Task description:
Repeat the records in full and exactly, omitting pictures.

Data records:
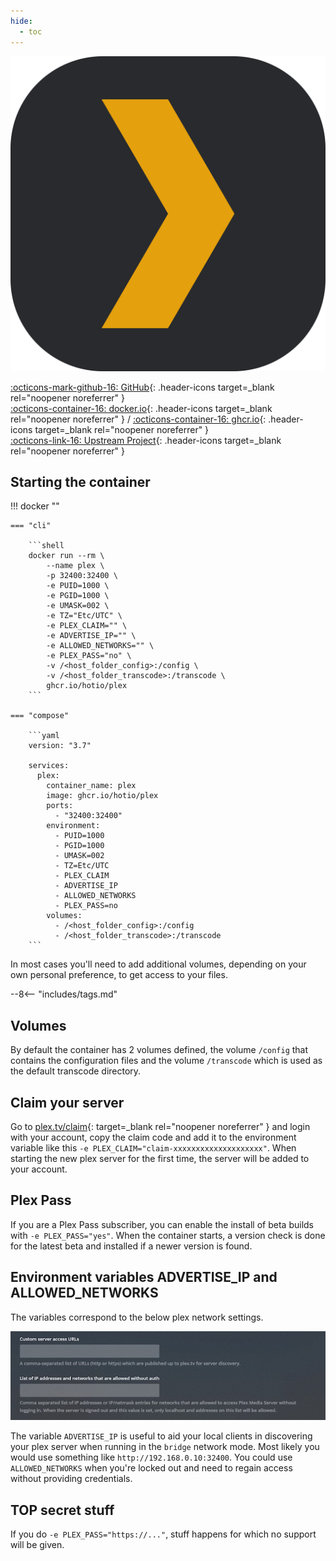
 ```yaml
---
hide:
  - toc
---
```


<div class="image-logo"><img src="/img/image-logos/plex.svg" alt="logo"></div>

[:octicons-mark-github-16: GitHub](https://github.com/hotio/plex){: .header-icons target=_blank rel="noopener noreferrer" }  
[:octicons-container-16: docker.io](https://hub.docker.com/r/hotio/plex){: .header-icons target=_blank rel="noopener noreferrer" }
 / [:octicons-container-16: ghcr.io](https://github.com/orgs/hotio/packages/container/package/plex){: .header-icons target=_blank rel="noopener noreferrer" }  
[:octicons-link-16: Upstream Project](https://www.plex.tv){: .header-icons target=_blank rel="noopener noreferrer" }  

## Starting the container

!!! docker ""

    === "cli"

        ```shell
        docker run --rm \
            --name plex \
            -p 32400:32400 \
            -e PUID=1000 \
            -e PGID=1000 \
            -e UMASK=002 \
            -e TZ="Etc/UTC" \
            -e PLEX_CLAIM="" \
            -e ADVERTISE_IP="" \
            -e ALLOWED_NETWORKS="" \
            -e PLEX_PASS="no" \
            -v /<host_folder_config>:/config \
            -v /<host_folder_transcode>:/transcode \
            ghcr.io/hotio/plex
        ```

    === "compose"

        ```yaml
        version: "3.7"

        services:
          plex:
            container_name: plex
            image: ghcr.io/hotio/plex
            ports:
              - "32400:32400"
            environment:
              - PUID=1000
              - PGID=1000
              - UMASK=002
              - TZ=Etc/UTC
              - PLEX_CLAIM
              - ADVERTISE_IP
              - ALLOWED_NETWORKS
              - PLEX_PASS=no
            volumes:
              - /<host_folder_config>:/config
              - /<host_folder_transcode>:/transcode
        ```

In most cases you'll need to add additional volumes, depending on your own personal preference, to get access to your files.

--8<-- "includes/tags.md"

## Volumes

By default the container has 2 volumes defined, the volume `/config` that contains the configuration files and the volume `/transcode` which is used as the default transcode directory.

## Claim your server

Go to [plex.tv/claim](https://www.plex.tv/claim){: target=_blank rel="noopener noreferrer" } and login with your account, copy the claim code and add it to the environment variable like this `-e PLEX_CLAIM="claim-xxxxxxxxxxxxxxxxxxxx"`. When starting the new plex server for the first time, the server will be added to your account.

## Plex Pass

If you are a Plex Pass subscriber, you can enable the install of beta builds with `-e PLEX_PASS="yes"`. When the container starts, a version check is done for the latest beta and installed if a newer version is found.

## Environment variables ADVERTISE_IP and ALLOWED_NETWORKS

The variables correspond to the below plex network settings.

![Plex settings](/img/plex_settings.png "Plex settings")

The variable `ADVERTISE_IP` is useful to aid your local clients in discovering your plex server when running in the `bridge` network mode. Most likely you would use something like `http://192.168.0.10:32400`. You could use `ALLOWED_NETWORKS` when you're locked out and need to regain access without providing credentials.

## TOP secret stuff

If you do `-e PLEX_PASS="https://..."`, stuff happens for which no support will be given.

Answer to this exercise:
 ```yaml
---
hide:
  - toc
---
```


<div class="image-logo"><img src="/img/image-logos/plex.svg" alt="logo"></div>

[:octicons-mark-github-16: GitHub](https://github.com/hotio/plex){: .header-icons target=_blank rel="noopener noreferrer" }  
[:octicons-container-16: docker.io](https://hub.docker.com/r/hotio/plex){: .header-icons target=_blank rel="noopener noreferrer" }
 / [:octicons-container-16: ghcr.io](https://github.com/orgs/hotio/packages/container/package/plex){: .header-icons target=_blank rel="noopener noreferrer" }  
[:octicons-link-16: Upstream Project](https://www.plex.tv){: .header-icons target=_blank rel="noopener noreferrer" }  

## Starting the container

!!! docker ""

    === "cli"

        ```shell
        docker run --rm \
            --name plex \
            -p 32400:32400 \
            -e PUID=1000 \
            -e PGID=1000 \
            -e UMASK=002 \
            -e TZ="Etc/UTC" \
            -e PLEX_CLAIM="" \
            -e ADVERTISE_IP="" \
            -e ALLOWED_NETWORKS="" \
            -e PLEX_PASS="no" \
            -v /<host_folder_config>:/config \
            -v /<host_folder_transcode>:/transcode \
            ghcr.io/hotio/plex
        ```

    === "compose"

        ```yaml
        version: "3.7"

        services:
          plex:
            container_name: plex
            image: ghcr.io/hotio/plex
            ports:
              - "32400:32400"
            environment:
              - PUID=1000
              - PGID=1000
              - UMASK=002
              - TZ=Etc/UTC
              - PLEX_CLAIM
              - ADVERTISE_IP
              - ALLOWED_NETWORKS
              - PLEX_PASS=no
            volumes:
              - /<host_folder_config>:/config
              - /<host_folder_transcode>:/transcode
        ```

In most cases you'll need to add additional volumes, depending on your own personal preference, to get access to your files.

--8<-- "includes/tags.md"

## Volumes

By default the container has 2 volumes defined, the volume `/config` that contains the configuration files and the volume `/transcode` which is used as the default transcode directory.

## Claim your server

Go to [plex.tv/claim](https://www.plex.tv/claim){: target=_blank rel="noopener noreferrer" } and login with your account, copy the claim code and add it to the environment variable like this `-e PLEX_CLAIM="claim-xxxxxxxxxxxxxxxxxxxx"`. When starting the new plex server for the first time, the server will be added to your account.

## Plex Pass

If you are a Plex Pass subscriber, you can enable the install of beta builds with `-e PLEX_PASS="yes"`. When the container starts, a version check is done for the latest beta and installed if a newer version is found.

## Environment variables ADVERTISE_IP and ALLOWED_NETWORKS

The variables correspond to the below plex network settings.

![Plex settings](/img/plex_settings.png "Plex settings")

The variable `ADVERTISE_IP` is useful to aid your local clients in discovering your plex server when running in the `bridge` network mode. Most likely you would use something like `http://192.168.0.10:32400`. You could use `ALLOWED_NETWORKS` when you're locked out and need to regain access without providing credentials.

## TOP secret stuff

If you do `-e PLEX_PASS="https://..."`, stuff happens for which no support will be given.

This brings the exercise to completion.